Madrid steps up assault on rights of Basques and North Africans
(front page)
 
BY PATRICK O’NEILL  
The Spanish government is stepping up its attacks on the rights of North African immigrants and supporters of Basque independence. Moroccan and other immigrants are among those rounded up as “suspects” in the bombings. The newly elected Socialist Party prime minister has vowed not to let up the government’s “war on terror” at home and abroad, targeting the Basque nationality in the north of the country. “ETA is not going to get a minute’s rest,” he said, referring to the armed independence group Basque Homeland and Freedom (ETA).

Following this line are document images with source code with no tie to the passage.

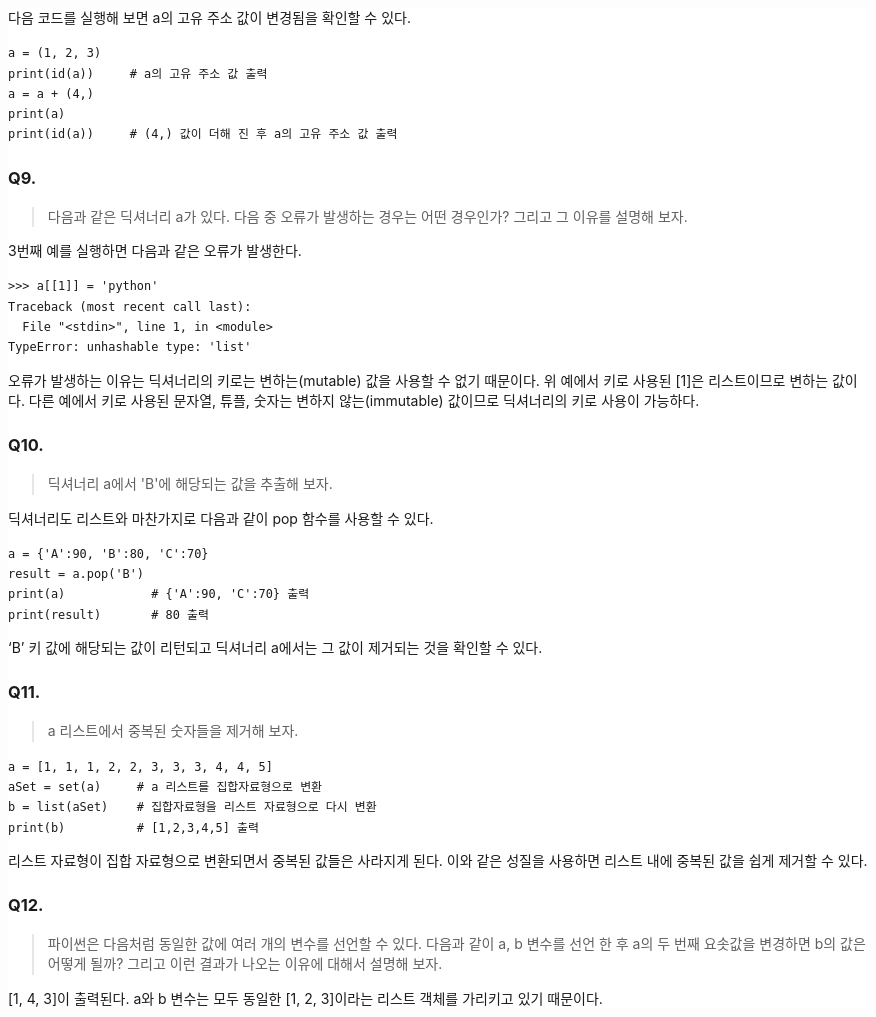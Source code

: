 다음 코드를 실행해 보면 a의 고유 주소 값이 변경됨을 확인할 수 있다.

```
a = (1, 2, 3)
print(id(a))     # a의 고유 주소 값 출력
a = a + (4,)
print(a)
print(id(a))     # (4,) 값이 더해 진 후 a의 고유 주소 값 출력
```

### **Q9.**

> 다음과 같은 딕셔너리 a가 있다. 다음 중 오류가 발생하는 경우는 어떤 경우인가? 그리고 그 이유를 설명해 보자.

3번째 예를 실행하면 다음과 같은 오류가 발생한다.

```
>>> a[[1]] = 'python'
Traceback (most recent call last):
  File "<stdin>", line 1, in <module>
TypeError: unhashable type: 'list'
```

오류가 발생하는 이유는 딕셔너리의 키로는 변하는(mutable) 값을 사용할 수 없기 때문이다. 위 예에서 키로 사용된 [1]은 리스트이므로 변하는 값이다. 다른 예에서 키로 사용된 문자열, 튜플, 숫자는 변하지 않는(immutable) 값이므로 딕셔너리의 키로 사용이 가능하다.

### **Q10.**

> 딕셔너리 a에서 'B'에 해당되는 값을 추출해 보자.

딕셔너리도 리스트와 마찬가지로 다음과 같이 pop 함수를 사용할 수 있다.

```
a = {'A':90, 'B':80, 'C':70}
result = a.pop('B')
print(a)            # {'A':90, 'C':70} 출력
print(result)       # 80 출력
```

‘B’ 키 값에 해당되는 값이 리턴되고 딕셔너리 a에서는 그 값이 제거되는 것을 확인할 수 있다.

### **Q11.**

> a 리스트에서 중복된 숫자들을 제거해 보자.

```
a = [1, 1, 1, 2, 2, 3, 3, 3, 4, 4, 5]
aSet = set(a)     # a 리스트를 집합자료형으로 변환
b = list(aSet)    # 집합자료형을 리스트 자료형으로 다시 변환
print(b)          # [1,2,3,4,5] 출력
```

리스트 자료형이 집합 자료형으로 변환되면서 중복된 값들은 사라지게 된다. 이와 같은 성질을 사용하면 리스트 내에 중복된 값을 쉽게 제거할 수 있다.

### **Q12.**

> 파이썬은 다음처럼 동일한 값에 여러 개의 변수를 선언할 수 있다. 다음과 같이 a, b 변수를 선언 한 후 a의 두 번째 요솟값을 변경하면 b의 값은 어떻게 될까? 그리고 이런 결과가 나오는 이유에 대해서 설명해 보자.

[1, 4, 3]이 출력된다. a와 b 변수는 모두 동일한 [1, 2, 3]이라는 리스트 객체를 가리키고 있기 때문이다.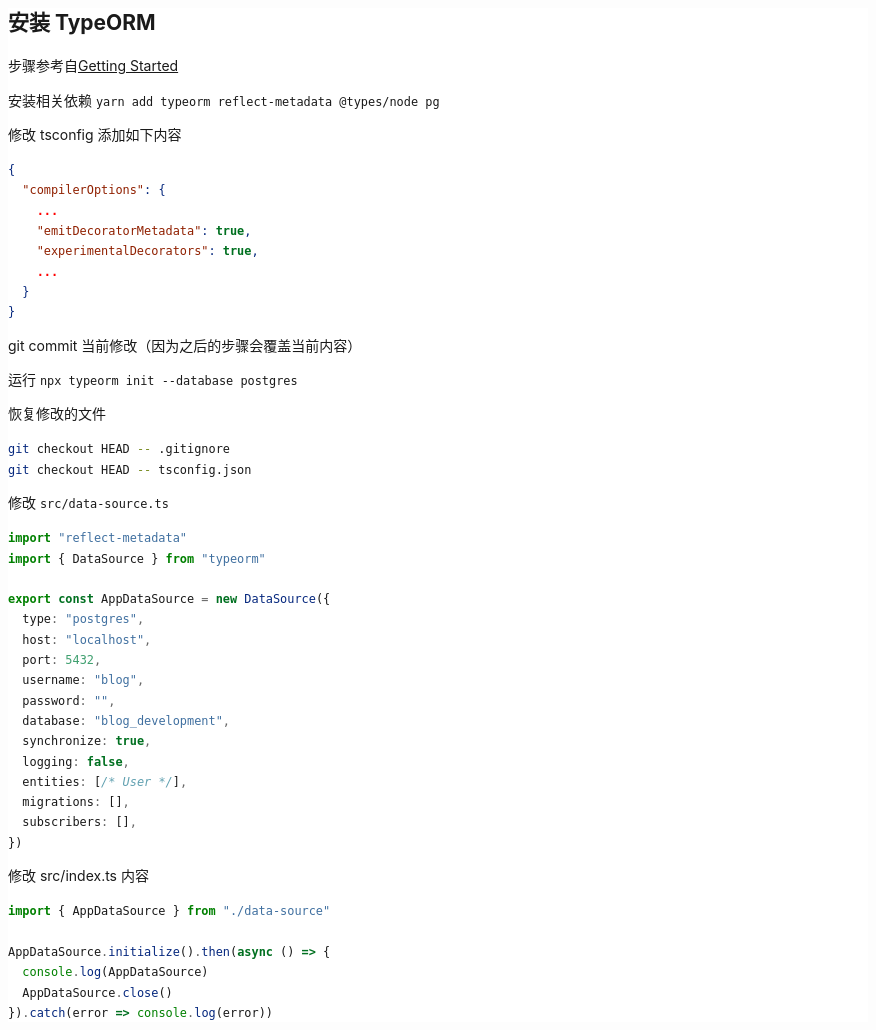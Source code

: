 ## 安装 TypeORM

步骤参考自[Getting Started](https://typeorm.io/#installation)

安装相关依赖 `yarn add typeorm reflect-metadata @types/node pg`

修改 tsconfig 添加如下内容

```json
{
  "compilerOptions": {
    ...
    "emitDecoratorMetadata": true,
    "experimentalDecorators": true,
    ...
  }
}
```

git commit 当前修改（因为之后的步骤会覆盖当前内容）

运行 `npx typeorm init --database postgres`

恢复修改的文件

```sh
git checkout HEAD -- .gitignore
git checkout HEAD -- tsconfig.json
```

修改 `src/data-source.ts`

```ts
import "reflect-metadata"
import { DataSource } from "typeorm"

export const AppDataSource = new DataSource({
  type: "postgres",
  host: "localhost",
  port: 5432,
  username: "blog",
  password: "",
  database: "blog_development",
  synchronize: true,
  logging: false,
  entities: [/* User */],
  migrations: [],
  subscribers: [],
})
```

修改 src/index.ts 内容

```ts
import { AppDataSource } from "./data-source"

AppDataSource.initialize().then(async () => {
  console.log(AppDataSource)
  AppDataSource.close()
}).catch(error => console.log(error))

```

Governments of other imperialist powers, including France, Germany, the United Kingdom, and the United States, have also seized on the bomb attacks to rally support for the use of their armed forces abroad and for attacks on workers rights at home, such as increasing the presence of cops and troops on trains and at transport hubs.

By March 18, police in Spain had jailed 11 men they claimed were connected to the attacks. They identified three as Moroccans, four as “Arabs,” two as Indian, and one each as Algerian and Spanish. Five of the men “gave testimony” behind closed doors at Madrid’s High Court on March 18, Spanish authorities said. Using undemocratic measures put in place in the name of the “war on ETA,” those imprisoned in the case can be held for up to four years without a formal indictment.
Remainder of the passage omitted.